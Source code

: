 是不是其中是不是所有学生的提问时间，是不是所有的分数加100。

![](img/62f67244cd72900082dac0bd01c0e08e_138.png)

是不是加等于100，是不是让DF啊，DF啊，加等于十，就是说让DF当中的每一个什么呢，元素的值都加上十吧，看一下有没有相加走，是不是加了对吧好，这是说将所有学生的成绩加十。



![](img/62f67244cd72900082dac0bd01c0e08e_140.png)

---

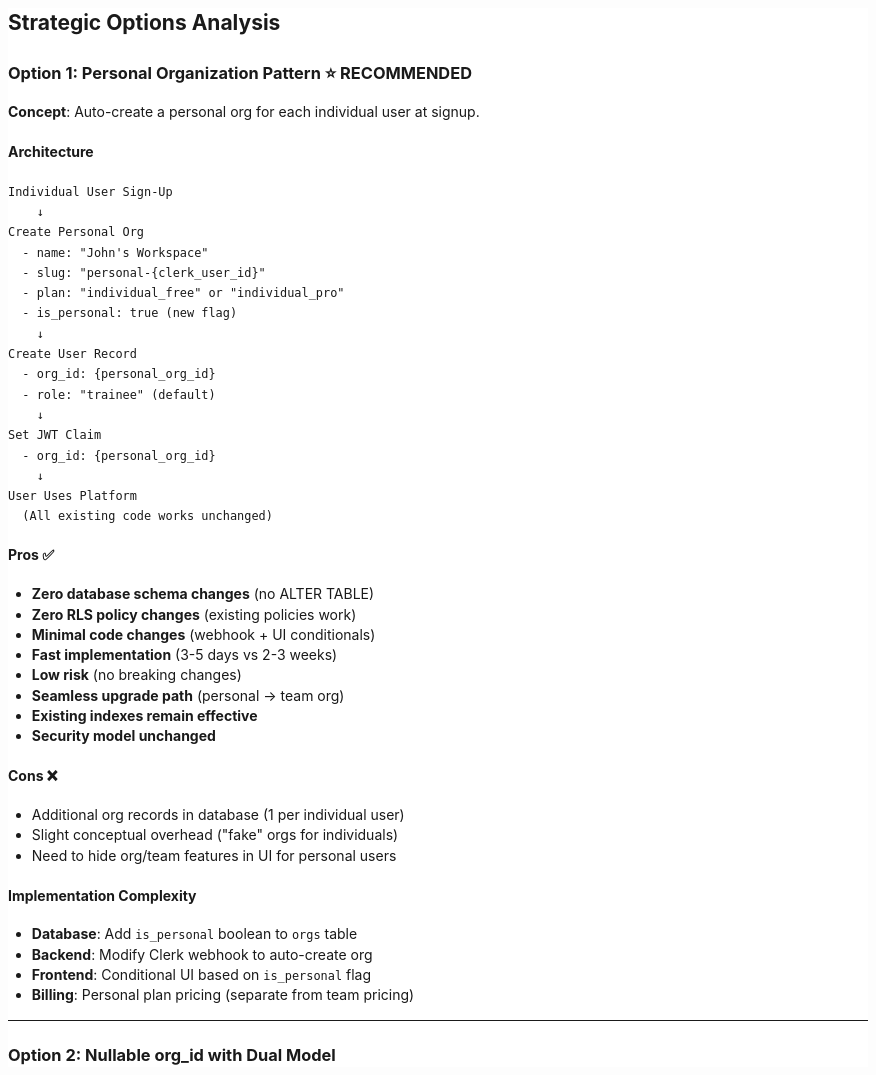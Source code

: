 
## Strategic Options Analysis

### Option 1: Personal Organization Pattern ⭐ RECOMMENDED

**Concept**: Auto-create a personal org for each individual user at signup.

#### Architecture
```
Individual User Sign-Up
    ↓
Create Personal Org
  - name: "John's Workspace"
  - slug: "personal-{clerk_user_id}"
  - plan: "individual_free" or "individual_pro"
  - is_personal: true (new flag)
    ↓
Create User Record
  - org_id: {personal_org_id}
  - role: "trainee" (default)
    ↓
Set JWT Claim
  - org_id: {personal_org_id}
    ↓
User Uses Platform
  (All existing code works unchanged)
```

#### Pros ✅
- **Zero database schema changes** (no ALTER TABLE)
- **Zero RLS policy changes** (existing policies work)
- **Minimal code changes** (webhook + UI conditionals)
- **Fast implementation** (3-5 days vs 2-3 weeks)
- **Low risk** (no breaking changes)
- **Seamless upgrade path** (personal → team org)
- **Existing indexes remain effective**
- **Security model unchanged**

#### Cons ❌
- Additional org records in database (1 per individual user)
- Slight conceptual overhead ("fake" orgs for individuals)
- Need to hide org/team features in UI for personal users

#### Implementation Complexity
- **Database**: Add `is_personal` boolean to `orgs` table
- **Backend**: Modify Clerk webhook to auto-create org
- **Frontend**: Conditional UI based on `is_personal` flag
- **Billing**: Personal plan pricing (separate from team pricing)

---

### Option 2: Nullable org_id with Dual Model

-- Work to be completed --
Your answer should be a single number: how many lines in the preceding entries contain "team".

-- Exercise result --
3